ФАНТАСТИКУ ЛЮБИМ С ДЕТСТВА
Мы оба любим фантастику с детства. Жюль Верн, Александр Беляев, Конан-Дойль, а несколько позже Уэллс, Алексей Толстой, Чапек, Ефремов — без всякого преувеличения они владели нашим воображением с самых ранних детских лет.
Желание писать возникло прежде всего как реакция на нехватку хорошей фантастики в послевоенный период. Однако серьезно мы занялись литературой только в середине пятидесятых годов. Сейчас уже трудно сказать, что именно побудило нас взяться за пятнадцатилистный роман, — кажется, какое-то пари. Но так или иначе, план романа был детально расписан, и в 1955 году работа началась.
За первые пять или шесть лет мы испробовали, по-видимому, все мыслимые методы работы вдвоем и вот уже пятнадцать лет, как остановились на самом, без сомнения, эффективном для нас.

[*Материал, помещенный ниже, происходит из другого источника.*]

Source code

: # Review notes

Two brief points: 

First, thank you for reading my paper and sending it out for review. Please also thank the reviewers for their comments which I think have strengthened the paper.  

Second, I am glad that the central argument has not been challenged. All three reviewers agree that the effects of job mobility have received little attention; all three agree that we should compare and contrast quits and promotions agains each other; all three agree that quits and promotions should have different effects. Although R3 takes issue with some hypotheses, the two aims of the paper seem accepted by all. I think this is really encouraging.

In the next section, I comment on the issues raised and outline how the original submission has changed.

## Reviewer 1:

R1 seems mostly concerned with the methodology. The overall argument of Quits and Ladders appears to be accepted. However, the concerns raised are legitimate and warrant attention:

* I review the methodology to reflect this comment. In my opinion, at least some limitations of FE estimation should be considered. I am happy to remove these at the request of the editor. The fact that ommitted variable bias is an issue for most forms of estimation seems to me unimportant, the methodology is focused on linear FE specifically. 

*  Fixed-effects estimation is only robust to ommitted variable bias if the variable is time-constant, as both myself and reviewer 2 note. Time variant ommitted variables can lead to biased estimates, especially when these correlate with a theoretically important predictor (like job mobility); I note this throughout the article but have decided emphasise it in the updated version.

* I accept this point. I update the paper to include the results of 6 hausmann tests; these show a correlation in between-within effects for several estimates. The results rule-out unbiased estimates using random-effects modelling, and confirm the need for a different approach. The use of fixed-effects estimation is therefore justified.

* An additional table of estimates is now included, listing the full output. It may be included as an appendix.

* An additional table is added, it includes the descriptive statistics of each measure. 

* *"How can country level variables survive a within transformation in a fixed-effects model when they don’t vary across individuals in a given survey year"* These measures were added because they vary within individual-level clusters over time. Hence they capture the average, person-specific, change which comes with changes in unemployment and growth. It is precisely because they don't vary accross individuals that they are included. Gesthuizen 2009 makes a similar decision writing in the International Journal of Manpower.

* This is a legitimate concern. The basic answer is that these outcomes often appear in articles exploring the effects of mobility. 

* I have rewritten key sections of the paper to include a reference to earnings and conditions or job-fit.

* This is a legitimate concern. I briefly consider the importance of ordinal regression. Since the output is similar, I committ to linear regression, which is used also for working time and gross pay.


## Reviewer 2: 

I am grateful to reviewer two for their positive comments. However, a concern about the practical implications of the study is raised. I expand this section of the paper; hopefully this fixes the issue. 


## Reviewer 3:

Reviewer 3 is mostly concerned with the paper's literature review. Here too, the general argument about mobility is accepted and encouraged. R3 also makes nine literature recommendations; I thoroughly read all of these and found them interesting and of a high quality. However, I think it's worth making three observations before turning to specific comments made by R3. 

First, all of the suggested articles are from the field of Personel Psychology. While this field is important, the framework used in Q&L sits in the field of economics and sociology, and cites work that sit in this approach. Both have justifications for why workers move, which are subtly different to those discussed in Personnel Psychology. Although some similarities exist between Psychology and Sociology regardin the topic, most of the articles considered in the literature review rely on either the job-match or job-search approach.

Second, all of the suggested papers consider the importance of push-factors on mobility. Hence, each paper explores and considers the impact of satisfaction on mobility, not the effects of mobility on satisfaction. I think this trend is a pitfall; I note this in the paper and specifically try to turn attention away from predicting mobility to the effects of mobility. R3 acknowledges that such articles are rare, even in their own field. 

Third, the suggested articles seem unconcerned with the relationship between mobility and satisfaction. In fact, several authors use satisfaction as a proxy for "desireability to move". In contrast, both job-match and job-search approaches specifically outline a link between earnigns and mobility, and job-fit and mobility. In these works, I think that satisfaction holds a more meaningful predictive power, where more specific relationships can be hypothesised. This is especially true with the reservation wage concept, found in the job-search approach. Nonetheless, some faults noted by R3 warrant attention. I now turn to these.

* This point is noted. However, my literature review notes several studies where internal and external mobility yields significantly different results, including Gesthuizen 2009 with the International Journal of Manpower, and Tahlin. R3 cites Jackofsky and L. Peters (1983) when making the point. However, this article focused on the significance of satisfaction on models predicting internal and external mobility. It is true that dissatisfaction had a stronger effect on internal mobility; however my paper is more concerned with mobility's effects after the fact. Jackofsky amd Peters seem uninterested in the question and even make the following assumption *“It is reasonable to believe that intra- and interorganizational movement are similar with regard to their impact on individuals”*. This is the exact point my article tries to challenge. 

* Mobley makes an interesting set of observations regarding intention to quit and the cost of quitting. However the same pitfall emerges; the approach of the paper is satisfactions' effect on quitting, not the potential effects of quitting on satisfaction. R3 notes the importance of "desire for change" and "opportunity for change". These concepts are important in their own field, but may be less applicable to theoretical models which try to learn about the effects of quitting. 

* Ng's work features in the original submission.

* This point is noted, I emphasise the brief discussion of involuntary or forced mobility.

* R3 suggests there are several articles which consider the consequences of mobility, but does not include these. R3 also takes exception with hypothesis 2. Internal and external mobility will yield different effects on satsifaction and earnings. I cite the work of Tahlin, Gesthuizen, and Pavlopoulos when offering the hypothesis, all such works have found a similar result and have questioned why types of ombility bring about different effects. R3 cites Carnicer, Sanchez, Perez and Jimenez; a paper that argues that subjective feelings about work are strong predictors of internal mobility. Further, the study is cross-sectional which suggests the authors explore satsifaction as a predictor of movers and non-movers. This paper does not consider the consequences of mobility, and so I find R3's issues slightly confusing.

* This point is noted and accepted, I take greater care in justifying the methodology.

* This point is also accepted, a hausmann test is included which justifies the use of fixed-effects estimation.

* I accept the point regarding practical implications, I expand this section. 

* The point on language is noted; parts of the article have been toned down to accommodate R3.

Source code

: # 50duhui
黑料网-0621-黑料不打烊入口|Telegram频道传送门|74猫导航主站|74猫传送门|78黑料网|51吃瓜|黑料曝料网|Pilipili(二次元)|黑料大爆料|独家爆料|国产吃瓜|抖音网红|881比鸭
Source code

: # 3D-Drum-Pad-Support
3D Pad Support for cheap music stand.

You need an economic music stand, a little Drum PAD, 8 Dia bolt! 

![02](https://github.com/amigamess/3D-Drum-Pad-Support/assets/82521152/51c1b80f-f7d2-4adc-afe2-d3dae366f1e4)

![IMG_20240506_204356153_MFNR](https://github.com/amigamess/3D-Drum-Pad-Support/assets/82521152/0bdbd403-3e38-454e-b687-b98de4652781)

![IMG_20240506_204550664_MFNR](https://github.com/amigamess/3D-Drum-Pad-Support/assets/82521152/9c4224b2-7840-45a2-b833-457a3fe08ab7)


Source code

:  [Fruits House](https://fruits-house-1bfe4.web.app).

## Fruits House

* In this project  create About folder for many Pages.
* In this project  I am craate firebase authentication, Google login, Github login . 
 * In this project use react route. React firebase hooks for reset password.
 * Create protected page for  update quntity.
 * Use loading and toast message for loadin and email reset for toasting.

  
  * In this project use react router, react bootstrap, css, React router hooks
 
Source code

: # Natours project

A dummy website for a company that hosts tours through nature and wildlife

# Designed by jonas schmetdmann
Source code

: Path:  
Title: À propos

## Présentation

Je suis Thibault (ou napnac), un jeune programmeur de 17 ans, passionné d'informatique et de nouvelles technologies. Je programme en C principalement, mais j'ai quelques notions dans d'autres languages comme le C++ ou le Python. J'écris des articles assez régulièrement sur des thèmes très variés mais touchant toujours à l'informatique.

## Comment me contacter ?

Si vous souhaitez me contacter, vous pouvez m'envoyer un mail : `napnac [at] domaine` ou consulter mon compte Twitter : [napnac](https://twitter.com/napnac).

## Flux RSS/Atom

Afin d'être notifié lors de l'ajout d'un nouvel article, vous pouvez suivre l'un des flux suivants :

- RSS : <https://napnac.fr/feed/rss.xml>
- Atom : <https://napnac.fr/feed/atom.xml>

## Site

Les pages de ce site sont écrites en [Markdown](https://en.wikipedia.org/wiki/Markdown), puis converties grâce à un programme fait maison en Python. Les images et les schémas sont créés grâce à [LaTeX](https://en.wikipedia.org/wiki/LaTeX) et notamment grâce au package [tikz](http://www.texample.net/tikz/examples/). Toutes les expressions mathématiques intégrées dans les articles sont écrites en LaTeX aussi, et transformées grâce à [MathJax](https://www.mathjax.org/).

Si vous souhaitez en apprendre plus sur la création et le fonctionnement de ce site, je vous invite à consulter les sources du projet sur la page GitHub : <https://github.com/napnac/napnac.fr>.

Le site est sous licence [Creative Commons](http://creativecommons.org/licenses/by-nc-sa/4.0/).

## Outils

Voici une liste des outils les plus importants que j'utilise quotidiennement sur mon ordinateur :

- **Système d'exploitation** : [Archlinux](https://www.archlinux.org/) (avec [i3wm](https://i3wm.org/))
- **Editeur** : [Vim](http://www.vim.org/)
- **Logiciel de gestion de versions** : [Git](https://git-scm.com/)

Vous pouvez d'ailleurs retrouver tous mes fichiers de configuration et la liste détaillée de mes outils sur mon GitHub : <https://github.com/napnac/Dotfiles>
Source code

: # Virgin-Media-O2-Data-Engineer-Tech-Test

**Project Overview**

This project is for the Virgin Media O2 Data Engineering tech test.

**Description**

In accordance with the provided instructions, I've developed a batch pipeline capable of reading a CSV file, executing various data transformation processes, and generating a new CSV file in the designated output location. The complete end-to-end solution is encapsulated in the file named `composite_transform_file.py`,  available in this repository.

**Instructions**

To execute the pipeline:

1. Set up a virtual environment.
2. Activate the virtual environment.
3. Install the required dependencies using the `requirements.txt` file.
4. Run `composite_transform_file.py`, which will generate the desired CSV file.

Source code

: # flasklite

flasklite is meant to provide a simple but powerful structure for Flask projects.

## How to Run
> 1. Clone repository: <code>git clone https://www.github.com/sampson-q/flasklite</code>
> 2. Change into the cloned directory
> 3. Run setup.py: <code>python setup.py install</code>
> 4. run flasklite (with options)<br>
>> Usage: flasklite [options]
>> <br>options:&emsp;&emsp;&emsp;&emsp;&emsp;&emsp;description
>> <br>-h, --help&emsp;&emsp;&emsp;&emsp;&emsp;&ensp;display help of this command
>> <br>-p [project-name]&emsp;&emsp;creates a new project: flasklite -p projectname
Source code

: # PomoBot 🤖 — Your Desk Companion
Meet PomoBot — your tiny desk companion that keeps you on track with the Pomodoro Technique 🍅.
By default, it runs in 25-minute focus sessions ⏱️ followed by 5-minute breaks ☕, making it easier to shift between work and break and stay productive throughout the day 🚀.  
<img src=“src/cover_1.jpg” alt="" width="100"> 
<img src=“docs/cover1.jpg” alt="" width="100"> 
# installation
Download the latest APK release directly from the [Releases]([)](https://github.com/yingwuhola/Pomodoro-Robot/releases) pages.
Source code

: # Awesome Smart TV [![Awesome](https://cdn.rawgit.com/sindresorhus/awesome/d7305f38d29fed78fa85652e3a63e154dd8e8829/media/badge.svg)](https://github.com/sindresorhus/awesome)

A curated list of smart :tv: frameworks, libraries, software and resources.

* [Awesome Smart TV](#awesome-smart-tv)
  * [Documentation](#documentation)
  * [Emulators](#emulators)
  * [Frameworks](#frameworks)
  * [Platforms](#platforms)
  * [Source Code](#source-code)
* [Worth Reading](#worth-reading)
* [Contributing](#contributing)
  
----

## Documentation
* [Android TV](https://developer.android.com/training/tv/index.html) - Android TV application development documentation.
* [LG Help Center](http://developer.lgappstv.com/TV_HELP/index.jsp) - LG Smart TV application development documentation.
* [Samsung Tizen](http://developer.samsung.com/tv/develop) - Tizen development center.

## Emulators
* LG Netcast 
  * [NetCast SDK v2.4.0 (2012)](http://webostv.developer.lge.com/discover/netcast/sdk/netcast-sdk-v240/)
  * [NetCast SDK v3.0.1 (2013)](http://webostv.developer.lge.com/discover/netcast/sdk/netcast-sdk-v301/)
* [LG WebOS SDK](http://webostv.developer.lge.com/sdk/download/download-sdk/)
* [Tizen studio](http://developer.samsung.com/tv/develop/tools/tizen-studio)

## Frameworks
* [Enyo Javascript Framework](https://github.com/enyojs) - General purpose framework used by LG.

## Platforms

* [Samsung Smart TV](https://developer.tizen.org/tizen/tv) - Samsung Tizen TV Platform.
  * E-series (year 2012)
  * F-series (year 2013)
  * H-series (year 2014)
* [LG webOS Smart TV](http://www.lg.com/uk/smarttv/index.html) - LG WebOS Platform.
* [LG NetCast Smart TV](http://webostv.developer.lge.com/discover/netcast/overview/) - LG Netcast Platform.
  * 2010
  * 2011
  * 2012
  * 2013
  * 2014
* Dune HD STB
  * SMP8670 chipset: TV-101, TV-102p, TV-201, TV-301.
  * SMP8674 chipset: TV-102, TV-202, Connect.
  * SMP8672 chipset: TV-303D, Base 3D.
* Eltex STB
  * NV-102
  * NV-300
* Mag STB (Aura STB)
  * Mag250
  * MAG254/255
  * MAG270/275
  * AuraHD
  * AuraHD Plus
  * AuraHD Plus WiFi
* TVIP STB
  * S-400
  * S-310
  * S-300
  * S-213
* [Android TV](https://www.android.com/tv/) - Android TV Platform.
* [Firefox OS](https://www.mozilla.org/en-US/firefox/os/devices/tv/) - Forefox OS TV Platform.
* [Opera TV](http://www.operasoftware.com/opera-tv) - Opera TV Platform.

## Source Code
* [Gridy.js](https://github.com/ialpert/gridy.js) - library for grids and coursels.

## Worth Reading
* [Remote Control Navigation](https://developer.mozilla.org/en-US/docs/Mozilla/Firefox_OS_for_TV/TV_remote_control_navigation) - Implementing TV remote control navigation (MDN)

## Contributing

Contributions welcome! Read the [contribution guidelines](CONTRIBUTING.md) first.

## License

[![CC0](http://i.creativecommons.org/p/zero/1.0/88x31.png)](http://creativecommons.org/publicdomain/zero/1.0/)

Мы собираемся вместе — в Ленинграде, или в Москве, или в каком-нибудь Доме творчества. Один из нас садится за машинку, другой — рядом. План всегда подготовлен заранее — весьма подробный план с уже продуманными эпизодами, героями и основными сюжетными поворотами. Кто-нибудь из нас предлагает первую фразу. Фраза обдумывается, корректируется, шлифуется, доводится до уровня готовности и, наконец, наносится на бумагу. Кто-нибудь предлагает вторую фразу… И так вот — фраза за фразой, абзац за абзацем, страница за страницей — возникает черновик. Черновик обычно отлеживается два-три месяца, а затем его тем же порядком (фраза за фразой, абзац за абзацем) мы превращаем в чистовик. Как правило, хватает одного черновика, но бывали и исключения.
Работаем мы обычно четыре-пять часов утром и час-два вечером. После окончания рабочего дня — обсуждение плана на завтра или обдумывание, наметка следующей повести.
При таком методе работы неизбежны споры, иногда свирепые. Собственно, вся работа превращается в непрерывный спор или, во всяком случае, в некое соревнование за лучший вариант фразы, эпизода, диалога. Взаимная нелицеприятная критика всячески поощряется, но при одном непременном условии: раскритиковал чужой вариант — предложи свой. В крайних случаях абсолютного отсутствия компромисса приходится прибегать и к жребию.
«СОБРАТЬЯ ПО ПЕРУ, ИЗДАТЕЛИ, ЧИТАТЕЛИ…»
Нам частенько говорят:
— Знаете, мой сын без ума от ваших книг. Все как есть прочитал. Сам я эту фантастику не люблю, но вот сын!..
Считается, что это комплимент. И одновременно — героическое признание, вызов на откровенность. «Сам я эту фантастику не люблю…» — «Да, да, я тоже, знаете ли, больше люблю зазорные открытки смотреть и кошек мучить…» Впрочем, мы радуемся. Сын все-таки без ума. Или там дочь. Прогресс, ребята, движемся куда-то понемногу.